YOUR OBJECTIVE:
From the first line of the records down to the one that holds "3) Start the", transcribe each line exactly and add nothing.

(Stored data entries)
--------

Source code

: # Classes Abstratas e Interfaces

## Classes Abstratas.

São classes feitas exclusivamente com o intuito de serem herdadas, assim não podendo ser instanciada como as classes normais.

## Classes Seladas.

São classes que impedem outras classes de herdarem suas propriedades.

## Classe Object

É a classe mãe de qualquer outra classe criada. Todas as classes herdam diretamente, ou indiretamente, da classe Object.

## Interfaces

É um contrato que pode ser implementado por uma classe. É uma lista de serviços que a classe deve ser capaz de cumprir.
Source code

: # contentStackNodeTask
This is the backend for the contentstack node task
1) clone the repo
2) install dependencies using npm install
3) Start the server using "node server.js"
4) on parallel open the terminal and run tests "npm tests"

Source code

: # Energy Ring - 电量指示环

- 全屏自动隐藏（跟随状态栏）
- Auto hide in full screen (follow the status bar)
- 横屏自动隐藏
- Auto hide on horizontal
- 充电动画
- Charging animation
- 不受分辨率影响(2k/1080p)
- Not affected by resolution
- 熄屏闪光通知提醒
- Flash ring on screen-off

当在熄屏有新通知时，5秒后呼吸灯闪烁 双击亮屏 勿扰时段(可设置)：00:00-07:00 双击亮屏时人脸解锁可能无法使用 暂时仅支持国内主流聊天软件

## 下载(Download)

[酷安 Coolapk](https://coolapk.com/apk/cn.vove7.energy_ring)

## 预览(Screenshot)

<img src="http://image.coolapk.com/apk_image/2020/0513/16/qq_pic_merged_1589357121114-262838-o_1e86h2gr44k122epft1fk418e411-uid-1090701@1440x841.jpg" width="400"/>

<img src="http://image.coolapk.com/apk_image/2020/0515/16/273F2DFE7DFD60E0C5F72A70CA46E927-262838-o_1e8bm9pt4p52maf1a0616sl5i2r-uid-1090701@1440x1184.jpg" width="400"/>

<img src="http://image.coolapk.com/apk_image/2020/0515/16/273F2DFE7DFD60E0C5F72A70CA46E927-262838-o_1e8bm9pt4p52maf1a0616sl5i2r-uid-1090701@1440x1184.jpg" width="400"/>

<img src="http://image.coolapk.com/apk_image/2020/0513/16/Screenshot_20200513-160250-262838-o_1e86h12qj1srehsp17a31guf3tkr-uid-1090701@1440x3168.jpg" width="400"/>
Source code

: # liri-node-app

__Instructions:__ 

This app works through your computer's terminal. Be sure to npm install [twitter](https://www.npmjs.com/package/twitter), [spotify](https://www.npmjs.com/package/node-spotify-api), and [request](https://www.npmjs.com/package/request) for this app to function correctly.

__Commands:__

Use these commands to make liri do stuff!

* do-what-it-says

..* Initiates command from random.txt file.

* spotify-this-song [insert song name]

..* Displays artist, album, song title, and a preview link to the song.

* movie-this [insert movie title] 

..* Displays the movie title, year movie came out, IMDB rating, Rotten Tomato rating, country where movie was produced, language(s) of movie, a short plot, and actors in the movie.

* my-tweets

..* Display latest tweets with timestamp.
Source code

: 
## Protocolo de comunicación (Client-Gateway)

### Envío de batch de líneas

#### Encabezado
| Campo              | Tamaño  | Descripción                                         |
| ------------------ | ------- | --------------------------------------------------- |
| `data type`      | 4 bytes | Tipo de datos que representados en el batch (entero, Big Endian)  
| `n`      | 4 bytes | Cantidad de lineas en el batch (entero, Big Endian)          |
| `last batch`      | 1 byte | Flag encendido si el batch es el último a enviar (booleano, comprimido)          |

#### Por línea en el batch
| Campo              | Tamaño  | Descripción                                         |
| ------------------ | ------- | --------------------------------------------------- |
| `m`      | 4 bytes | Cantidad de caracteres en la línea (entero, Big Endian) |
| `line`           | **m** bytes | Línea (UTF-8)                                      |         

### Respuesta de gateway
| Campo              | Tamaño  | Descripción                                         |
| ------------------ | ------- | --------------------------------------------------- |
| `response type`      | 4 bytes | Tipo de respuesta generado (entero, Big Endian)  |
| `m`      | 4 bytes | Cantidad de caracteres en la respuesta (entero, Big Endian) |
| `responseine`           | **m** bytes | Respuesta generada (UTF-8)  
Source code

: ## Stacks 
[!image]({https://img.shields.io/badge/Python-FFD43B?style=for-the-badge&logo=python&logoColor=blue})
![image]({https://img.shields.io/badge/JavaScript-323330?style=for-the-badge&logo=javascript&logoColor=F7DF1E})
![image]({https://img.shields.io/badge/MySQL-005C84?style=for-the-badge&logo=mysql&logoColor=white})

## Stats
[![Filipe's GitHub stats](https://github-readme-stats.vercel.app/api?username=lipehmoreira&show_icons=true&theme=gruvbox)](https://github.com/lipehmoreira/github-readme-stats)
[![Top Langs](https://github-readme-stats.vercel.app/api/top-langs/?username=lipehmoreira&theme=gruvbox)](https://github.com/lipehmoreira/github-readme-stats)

--------

RESPONSE FOR THIS EXERCISE:
Source code

: # Classes Abstratas e Interfaces

## Classes Abstratas.

São classes feitas exclusivamente com o intuito de serem herdadas, assim não podendo ser instanciada como as classes normais.

## Classes Seladas.

São classes que impedem outras classes de herdarem suas propriedades.

## Classe Object

É a classe mãe de qualquer outra classe criada. Todas as classes herdam diretamente, ou indiretamente, da classe Object.

## Interfaces

É um contrato que pode ser implementado por uma classe. É uma lista de serviços que a classe deve ser capaz de cumprir.
Source code

: # contentStackNodeTask
This is the backend for the contentstack node task
1) clone the repo
2) install dependencies using npm install
3) Start the server using "node server.js"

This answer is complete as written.